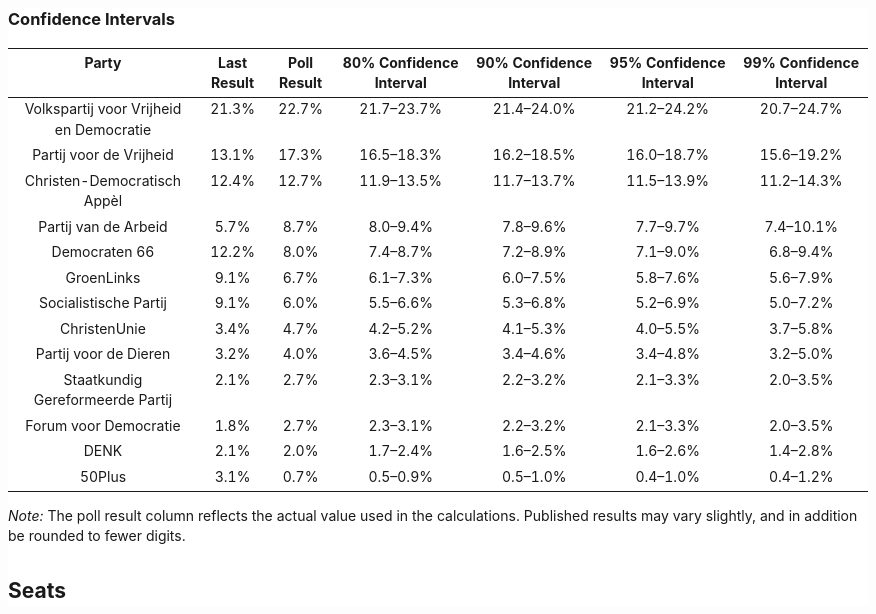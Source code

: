 ### Confidence Intervals

| Party | Last Result | Poll Result | 80% Confidence Interval | 90% Confidence Interval | 95% Confidence Interval | 99% Confidence Interval |
|:-----:|:-----------:|:-----------:|:-----------------------:|:-----------------------:|:-----------------------:|:-----------------------:|
| Volkspartij voor Vrijheid en Democratie | 21.3% | 22.7% | 21.7–23.7% |21.4–24.0% |21.2–24.2% |20.7–24.7% |
| Partij voor de Vrijheid | 13.1% | 17.3% | 16.5–18.3% |16.2–18.5% |16.0–18.7% |15.6–19.2% |
| Christen-Democratisch Appèl | 12.4% | 12.7% | 11.9–13.5% |11.7–13.7% |11.5–13.9% |11.2–14.3% |
| Partij van de Arbeid | 5.7% | 8.7% | 8.0–9.4% |7.8–9.6% |7.7–9.7% |7.4–10.1% |
| Democraten 66 | 12.2% | 8.0% | 7.4–8.7% |7.2–8.9% |7.1–9.0% |6.8–9.4% |
| GroenLinks | 9.1% | 6.7% | 6.1–7.3% |6.0–7.5% |5.8–7.6% |5.6–7.9% |
| Socialistische Partij | 9.1% | 6.0% | 5.5–6.6% |5.3–6.8% |5.2–6.9% |5.0–7.2% |
| ChristenUnie | 3.4% | 4.7% | 4.2–5.2% |4.1–5.3% |4.0–5.5% |3.7–5.8% |
| Partij voor de Dieren | 3.2% | 4.0% | 3.6–4.5% |3.4–4.6% |3.4–4.8% |3.2–5.0% |
| Staatkundig Gereformeerde Partij | 2.1% | 2.7% | 2.3–3.1% |2.2–3.2% |2.1–3.3% |2.0–3.5% |
| Forum voor Democratie | 1.8% | 2.7% | 2.3–3.1% |2.2–3.2% |2.1–3.3% |2.0–3.5% |
| DENK | 2.1% | 2.0% | 1.7–2.4% |1.6–2.5% |1.6–2.6% |1.4–2.8% |
| 50Plus | 3.1% | 0.7% | 0.5–0.9% |0.5–1.0% |0.4–1.0% |0.4–1.2% |

*Note:* The poll result column reflects the actual value used in the calculations. Published results may vary slightly, and in addition be rounded to fewer digits.

## Seats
+ + + +
▶ [ACTION ITEM]: Copy the whole listing above word for word but do not carry over the pictures.

▶ [EXPECTED ANSWER]:
Source code

: ### Confidence Intervals

| Party | Last Result | Poll Result | 80% Confidence Interval | 90% Confidence Interval | 95% Confidence Interval | 99% Confidence Interval |
|:-----:|:-----------:|:-----------:|:-----------------------:|:-----------------------:|:-----------------------:|:-----------------------:|
| Volkspartij voor Vrijheid en Democratie | 21.3% | 22.7% | 21.7–23.7% |21.4–24.0% |21.2–24.2% |20.7–24.7% |
| Partij voor de Vrijheid | 13.1% | 17.3% | 16.5–18.3% |16.2–18.5% |16.0–18.7% |15.6–19.2% |
| Christen-Democratisch Appèl | 12.4% | 12.7% | 11.9–13.5% |11.7–13.7% |11.5–13.9% |11.2–14.3% |
| Partij van de Arbeid | 5.7% | 8.7% | 8.0–9.4% |7.8–9.6% |7.7–9.7% |7.4–10.1% |
| Democraten 66 | 12.2% | 8.0% | 7.4–8.7% |7.2–8.9% |7.1–9.0% |6.8–9.4% |
| GroenLinks | 9.1% | 6.7% | 6.1–7.3% |6.0–7.5% |5.8–7.6% |5.6–7.9% |
| Socialistische Partij | 9.1% | 6.0% | 5.5–6.6% |5.3–6.8% |5.2–6.9% |5.0–7.2% |
| ChristenUnie | 3.4% | 4.7% | 4.2–5.2% |4.1–5.3% |4.0–5.5% |3.7–5.8% |
| Partij voor de Dieren | 3.2% | 4.0% | 3.6–4.5% |3.4–4.6% |3.4–4.8% |3.2–5.0% |
| Staatkundig Gereformeerde Partij | 2.1% | 2.7% | 2.3–3.1% |2.2–3.2% |2.1–3.3% |2.0–3.5% |
| Forum voor Democratie | 1.8% | 2.7% | 2.3–3.1% |2.2–3.2% |2.1–3.3% |2.0–3.5% |
| DENK | 2.1% | 2.0% | 1.7–2.4% |1.6–2.5% |1.6–2.6% |1.4–2.8% |
| 50Plus | 3.1% | 0.7% | 0.5–0.9% |0.5–1.0% |0.4–1.0% |0.4–1.2% |

*Note:* The poll result column reflects the actual value used in the calculations. Published results may vary slightly, and in addition be rounded to fewer digits.

## Seats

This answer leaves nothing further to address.